## [DIRECTIONS]
Check each line of the entries below for the string "SaaS"; copy every line where it appears.

(Stored items from a collection)
# # #

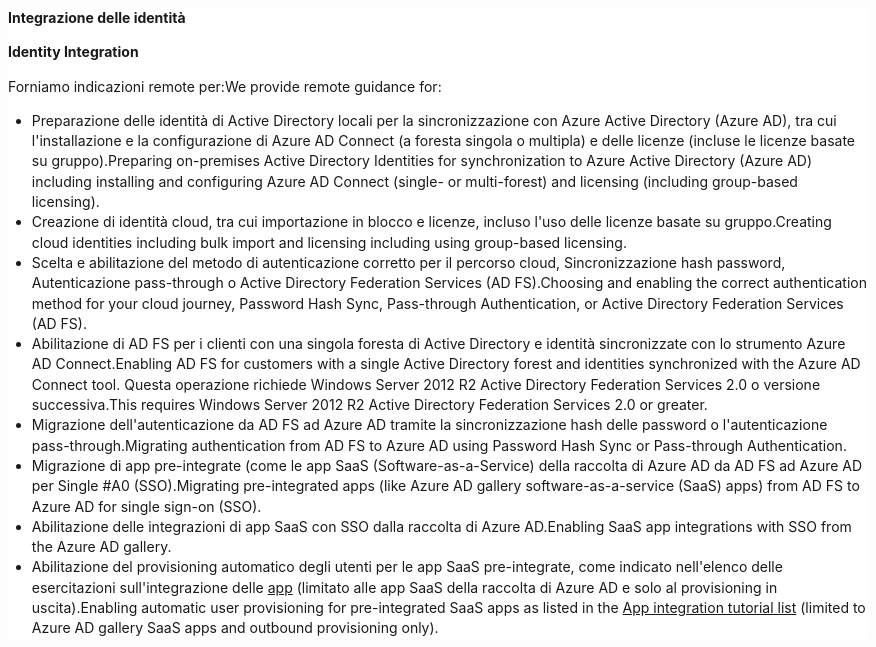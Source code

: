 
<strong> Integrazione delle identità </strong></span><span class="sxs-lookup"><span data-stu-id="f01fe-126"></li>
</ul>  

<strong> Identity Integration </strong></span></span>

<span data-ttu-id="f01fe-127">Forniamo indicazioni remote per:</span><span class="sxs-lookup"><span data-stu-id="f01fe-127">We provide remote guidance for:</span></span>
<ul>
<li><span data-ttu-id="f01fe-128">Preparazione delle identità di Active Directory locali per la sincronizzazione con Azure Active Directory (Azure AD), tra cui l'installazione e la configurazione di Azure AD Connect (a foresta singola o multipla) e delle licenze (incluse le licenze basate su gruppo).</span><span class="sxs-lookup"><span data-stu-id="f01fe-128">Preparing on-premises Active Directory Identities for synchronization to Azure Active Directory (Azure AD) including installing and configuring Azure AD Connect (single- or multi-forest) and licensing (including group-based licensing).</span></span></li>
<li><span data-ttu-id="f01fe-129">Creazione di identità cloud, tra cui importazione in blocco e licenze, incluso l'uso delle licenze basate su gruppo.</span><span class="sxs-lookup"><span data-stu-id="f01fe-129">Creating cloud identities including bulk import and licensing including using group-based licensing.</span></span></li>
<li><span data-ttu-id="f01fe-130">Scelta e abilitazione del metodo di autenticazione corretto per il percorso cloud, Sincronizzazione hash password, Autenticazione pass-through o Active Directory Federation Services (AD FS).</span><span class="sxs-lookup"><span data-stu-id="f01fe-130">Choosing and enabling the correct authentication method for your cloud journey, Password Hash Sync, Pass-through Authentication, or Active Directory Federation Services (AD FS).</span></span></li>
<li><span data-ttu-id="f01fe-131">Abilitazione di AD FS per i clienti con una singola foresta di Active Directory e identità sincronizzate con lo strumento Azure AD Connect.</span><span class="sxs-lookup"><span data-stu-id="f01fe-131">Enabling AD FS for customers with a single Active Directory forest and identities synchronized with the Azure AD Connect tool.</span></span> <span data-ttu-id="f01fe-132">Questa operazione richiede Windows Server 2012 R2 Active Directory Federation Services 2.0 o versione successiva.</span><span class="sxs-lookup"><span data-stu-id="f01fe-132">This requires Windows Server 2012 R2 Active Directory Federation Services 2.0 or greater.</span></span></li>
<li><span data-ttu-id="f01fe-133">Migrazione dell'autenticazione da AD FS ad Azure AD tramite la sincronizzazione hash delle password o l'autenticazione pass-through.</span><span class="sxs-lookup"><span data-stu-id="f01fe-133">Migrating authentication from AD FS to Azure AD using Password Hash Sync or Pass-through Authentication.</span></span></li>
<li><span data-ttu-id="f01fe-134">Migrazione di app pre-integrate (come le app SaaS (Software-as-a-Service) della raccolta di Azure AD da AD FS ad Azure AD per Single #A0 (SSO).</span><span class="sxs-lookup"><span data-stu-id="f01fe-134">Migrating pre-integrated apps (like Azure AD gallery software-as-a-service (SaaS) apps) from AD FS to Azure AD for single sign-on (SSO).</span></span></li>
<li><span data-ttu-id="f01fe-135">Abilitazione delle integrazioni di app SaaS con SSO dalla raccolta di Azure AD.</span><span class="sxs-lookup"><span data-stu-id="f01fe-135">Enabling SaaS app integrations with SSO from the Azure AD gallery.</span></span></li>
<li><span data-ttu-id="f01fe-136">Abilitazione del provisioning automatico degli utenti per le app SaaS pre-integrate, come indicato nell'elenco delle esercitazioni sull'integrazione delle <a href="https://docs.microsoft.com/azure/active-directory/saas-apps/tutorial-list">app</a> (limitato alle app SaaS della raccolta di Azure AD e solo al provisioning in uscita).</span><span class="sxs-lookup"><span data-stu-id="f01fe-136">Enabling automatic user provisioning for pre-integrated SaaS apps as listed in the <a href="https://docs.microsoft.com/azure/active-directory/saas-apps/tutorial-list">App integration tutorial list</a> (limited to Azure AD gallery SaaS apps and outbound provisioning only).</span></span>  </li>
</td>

# # #

## [OUTPUT OF THE EXERCISE]
<li><span data-ttu-id="f01fe-134">Migrazione di app pre-integrate (come le app SaaS (Software-as-a-Service) della raccolta di Azure AD da AD FS ad Azure AD per Single #A0 (SSO).</span><span class="sxs-lookup"><span data-stu-id="f01fe-134">Migrating pre-integrated apps (like Azure AD gallery software-as-a-service (SaaS) apps) from AD FS to Azure AD for single sign-on (SSO).</span></span></li>
<li><span data-ttu-id="f01fe-135">Abilitazione delle integrazioni di app SaaS con SSO dalla raccolta di Azure AD.</span><span class="sxs-lookup"><span data-stu-id="f01fe-135">Enabling SaaS app integrations with SSO from the Azure AD gallery.</span></span></li>
<li><span data-ttu-id="f01fe-136">Abilitazione del provisioning automatico degli utenti per le app SaaS pre-integrate, come indicato nell'elenco delle esercitazioni sull'integrazione delle <a href="https://docs.microsoft.com/azure/active-directory/saas-apps/tutorial-list">app</a> (limitato alle app SaaS della raccolta di Azure AD e solo al provisioning in uscita).</span><span class="sxs-lookup"><span data-stu-id="f01fe-136">Enabling automatic user provisioning for pre-integrated SaaS apps as listed in the <a href="https://docs.microsoft.com/azure/active-directory/saas-apps/tutorial-list">App integration tutorial list</a> (limited to Azure AD gallery SaaS apps and outbound provisioning only).</span></span>  </li>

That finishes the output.